Konsep perempuan digunakan untuk menjelaskan tentang gender. Gender
adalah suatu istilah yang digunakan untuk menggambarkan pembedaan laki-laki
dan perempuan secara sosial, dan fungsinya dapat dipertukarkan. Perempuan
dianggab lemah lembut, emosional, keibuan, penuh kasih sayang, dan lain
sebagainya. Sementara laki-laki dianggab kuat, rasional, perkasa, dan sebagainya.
Engel (dalam Narkowo, 2007) menjelaskan pembedaan perempuan dan
laki-laki secara sosial melalui proses yang panjang. Dibentuk melalui konstruksi
sosial, sosialisasi, penguatan, kulturan, agama, dan kekuasaan negara. Artinya
adalah pembedaan tersebut diciptakan oleh masyarakat itu sendiri, perempuan
yang dianggap memiliki sifat keibuan, lemah lembut, penuh kasih sayang,
sehingga dengan pandangan yang seperti itu menjadikan perempuan terlatih dan
termotivasi untuk mempertahankan sifat tersebut, dan akhirnya perempuan
terkenal dengan nama makhluk yang lemah dibandingkan dengan laki-laki
(Narkowo, 2007: 335).
Hubungan antar gender sering kali menimbulkan permasalahan, karena
tidak ada kesetaraan dalam relasi antarmanusia. Pemahaman bahwa setelah
menikah istri adalah milik suami, mengundang perilaku suami untuk menguasai
istri. Dianggapnya bahwa istri adalah hak milik suami. Istri akan menjadi
tergantung karena ia dimiliki dan harus dilindungi. Padahal dalam kenyataanya
belum tentu laki-laki sebagai seorang pribadi yang memiliki kemanpuan untuk itu
(Murniati, 2004: 199).
1.5.4 Perspektif Sosiologi
Penelitian ini menggunakan strukturasi sebagai perspektif
teoritiknya.Teori ini dipelopori oleh Giddens, teori ini menolak adanya dualisme
(pertentangan). Giddens mengajukan gagasan dualitas (timbal-balik) antara pelaku
dan struktur. Bersama sentralisasi waktu dan ruang, dualitas pelaku (agen) dan
struktur menjadi dua tema sentral poros teori strukturasi. Dualitas berarti, tindakan
dan struktur saling mengandaikan (Priyono, 2002: 18).

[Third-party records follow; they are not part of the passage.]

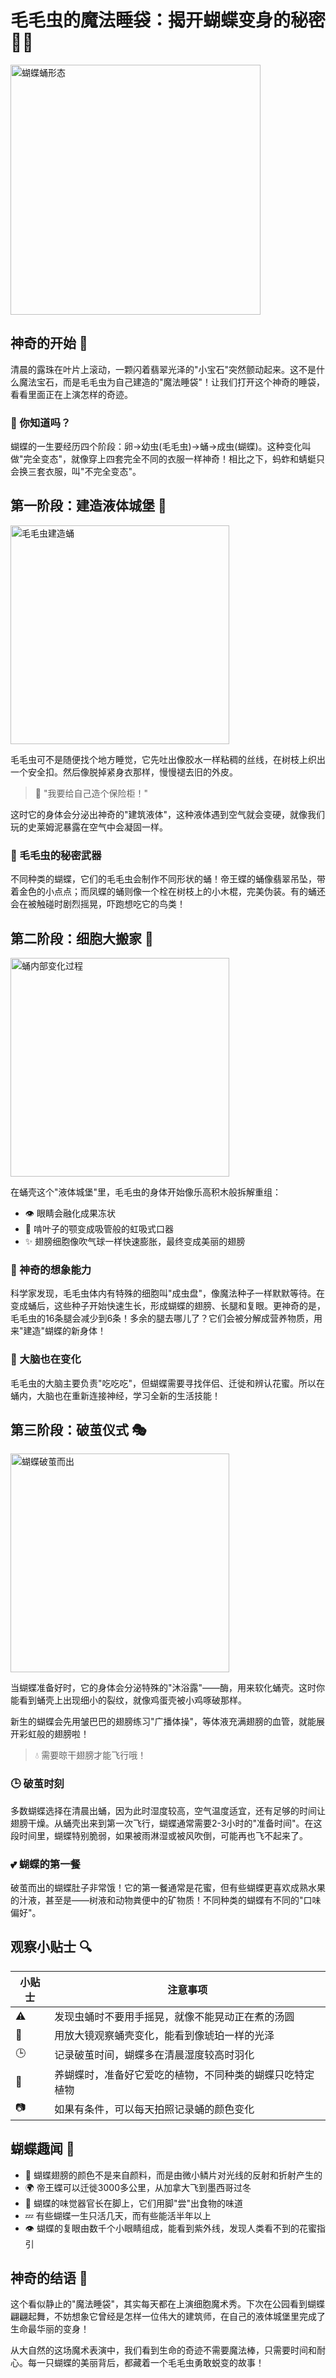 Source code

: # 毛毛虫的魔法睡袋：揭开蝴蝶变身的秘密 🦋✨

<img src="毛毛虫的蜕变过程.png" alt="蝴蝶蛹形态" width="400" />

## 神奇的开始 🌱

清晨的露珠在叶片上滚动，一颗闪着翡翠光泽的"小宝石"突然颤动起来。这不是什么魔法宝石，而是毛毛虫为自己建造的"魔法睡袋"！让我们打开这个神奇的睡袋，看看里面正在上演怎样的奇迹。

### 🔎 你知道吗？
蝴蝶的一生要经历四个阶段：卵→幼虫(毛毛虫)→蛹→成虫(蝴蝶)。这种变化叫做"完全变态"，就像穿上四套完全不同的衣服一样神奇！相比之下，蚂蚱和蜻蜓只会换三套衣服，叫"不完全变态"。

## 第一阶段：建造液体城堡 🏰

<img src="毛毛虫的蜕变过程 (1).png" alt="毛毛虫建造蛹" width="350" />

毛毛虫可不是随便找个地方睡觉，它先吐出像胶水一样粘稠的丝线，在树枝上织出一个安全扣。然后像脱掉紧身衣那样，慢慢褪去旧的外皮。

> 🐛 "我要给自己造个保险柜！"

这时它的身体会分泌出神奇的"建筑液体"，这种液体遇到空气就会变硬，就像我们玩的史莱姆泥暴露在空气中会凝固一样。

### 🍃 毛毛虫的秘密武器
不同种类的蝴蝶，它们的毛毛虫会制作不同形状的蛹！帝王蝶的蛹像翡翠吊坠，带着金色的小点点；而凤蝶的蛹则像一个栓在树枝上的小木棍，完美伪装。有的蛹还会在被触碰时剧烈摇晃，吓跑想吃它的鸟类！

## 第二阶段：细胞大搬家 🚚

<img src="毛毛虫的蜕变过程 (2).png" alt="蛹内部变化过程" width="350" />

在蛹壳这个"液体城堡"里，毛毛虫的身体开始像乐高积木般拆解重组：

- 👁️ 眼睛会融化成果冻状
- 🍃 啃叶子的颚变成吸管般的虹吸式口器
- ✨ 翅膀细胞像吹气球一样快速膨胀，最终变成美丽的翅膀

### 💫 神奇的想象能力
科学家发现，毛毛虫体内有特殊的细胞叫"成虫盘"，像魔法种子一样默默等待。在变成蛹后，这些种子开始快速生长，形成蝴蝶的翅膀、长腿和复眼。更神奇的是，毛毛虫的16条腿会减少到6条！多余的腿去哪儿了？它们会被分解成营养物质，用来"建造"蝴蝶的新身体！

### 🧠 大脑也在变化
毛毛虫的大脑主要负责"吃吃吃"，但蝴蝶需要寻找伴侣、迁徙和辨认花蜜。所以在蛹内，大脑也在重新连接神经，学习全新的生活技能！

## 第三阶段：破茧仪式 🎭

<img src="_7e5e2e31-54d1-40bd-bb9f-e4cbd199b9c4.jpeg" alt="蝴蝶破茧而出" width="350" />

当蝴蝶准备好时，它的身体会分泌特殊的"沐浴露"——酶，用来软化蛹壳。这时你能看到蛹壳上出现细小的裂纹，就像鸡蛋壳被小鸡啄破那样。

新生的蝴蝶会先用皱巴巴的翅膀练习"广播体操"，等体液充满翅膀的血管，就能展开彩虹般的翅膀啦！

> 💧 需要晾干翅膀才能飞行哦！

### 🕒 破茧时刻
多数蝴蝶选择在清晨出蛹，因为此时湿度较高，空气温度适宜，还有足够的时间让翅膀干燥。从蛹壳出来到第一次飞行，蝴蝶通常需要2-3小时的"准备时间"。在这段时间里，蝴蝶特别脆弱，如果被雨淋湿或被风吹倒，可能再也飞不起来了。

### 💕 蝴蝶的第一餐
破茧而出的蝴蝶肚子非常饿！它的第一餐通常是花蜜，但有些蝴蝶更喜欢成熟水果的汁液，甚至是——树液和动物粪便中的矿物质！不同种类的蝴蝶有不同的"口味偏好"。

## 观察小贴士 🔍

| 小贴士 | 注意事项 |
|--------|----------|
| ⚠️ | 发现虫蛹时不要用手摇晃，就像不能晃动正在煮的汤圆 |
| 🔎 | 用放大镜观察蛹壳变化，能看到像琥珀一样的光泽 |
| 🕒 | 记录破茧时间，蝴蝶多在清晨湿度较高时羽化 |
| 📝 | 养蝴蝶时，准备好它爱吃的植物，不同种类的蝴蝶只吃特定植物 |
| 📷 | 如果有条件，可以每天拍照记录蛹的颜色变化 |

## 蝴蝶趣闻 🎨

- 🌈 蝴蝶翅膀的颜色不是来自颜料，而是由微小鳞片对光线的反射和折射产生的
- 🌍 帝王蝶可以迁徙3000多公里，从加拿大飞到墨西哥过冬
- 👅 蝴蝶的味觉器官长在脚上，它们用脚"尝"出食物的味道
- 💤 有些蝴蝶一生只活几天，而有些能活半年以上
- 👁️ 蝴蝶的复眼由数千个小眼睛组成，能看到紫外线，发现人类看不到的花蜜指引

## 神奇的结语 🌈

这个看似静止的"魔法睡袋"，其实每天都在上演细胞魔术秀。下次在公园看到蝴蝶翩翩起舞，不妨想象它曾经是怎样一位伟大的建筑师，在自己的液体城堡里完成了生命最华丽的变身！

从大自然的这场魔术表演中，我们看到生命的奇迹不需要魔法棒，只需要时间和耐心。每一只蝴蝶的美丽背后，都藏着一个毛毛虫勇敢蜕变的故事！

Menurut Giddens, pelaku dan struktur tidak dapat dipahami dalam
keadaan saling terpisah, pelaku dan struktur ibarat dua sisi mata uang logam.

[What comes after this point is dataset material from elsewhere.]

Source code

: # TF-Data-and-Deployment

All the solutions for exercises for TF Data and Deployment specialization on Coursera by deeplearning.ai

Tindakan sosial memerlukan struktur dan struktur memerlukan tindakan sosial.
Praktik sosial bukanlah dihasilkan sekali jadi oleh pelaku, tetapi dilakukan secara
terus menerus, mereka ciptakan ulang melalui suatu cara, dan dengan cara itu
mereka menyatakan diri sebagai pelaku. Struktur bukanlah realitas yang berada
diluar pelaku. Struktur adalah aturan dan sumberdaya (rule and resources) yang
mewujud pada saat diaktifkan oleh pelaku dalam suatu praktik sosial. Dalam arti
ini, struktur tidak hanya mengekang (constraining) atau membatasi pelaku,
melainkan juga memungkinkan (enabling) terjadinya paraktik sosial (Priyono,
2002: 23).
Praktik perceraian dan menikah kembali yang dilakukan oleh perempuan
di Nagari Padang Gantiang dihubungkan dengan teori strukturasi memperlihatkan
bagaimana struktur dan agen saling berhubungan dualitas. Agen disini adalah
pelaku dari perceraian dan menikah kembali yaitu perempuan. Perempuan
memaknai sebuah perceraian dan pernikahan dipengaruhi oleh struktur yang
berlaku, tapi juga berlaku sebaliknya, agen mempengaruhi struktur. Struktur
dalam masyarakat Nagari Padang Gantiang seperti lembaga-lembaga, aturan adat,
aturan agama, kebiasaan, undang-undang menjadikan praktik kawin cerai
bertahan dan terjadi terus menerus, struktur ini lah yang disebut Giddens struktur
yang enabling. Disini berlaku juga, struktur yang disebutkan diatas constraining
terhadap terjadinya pernikahan dalam masyarakat Nagari Padang Gantiang.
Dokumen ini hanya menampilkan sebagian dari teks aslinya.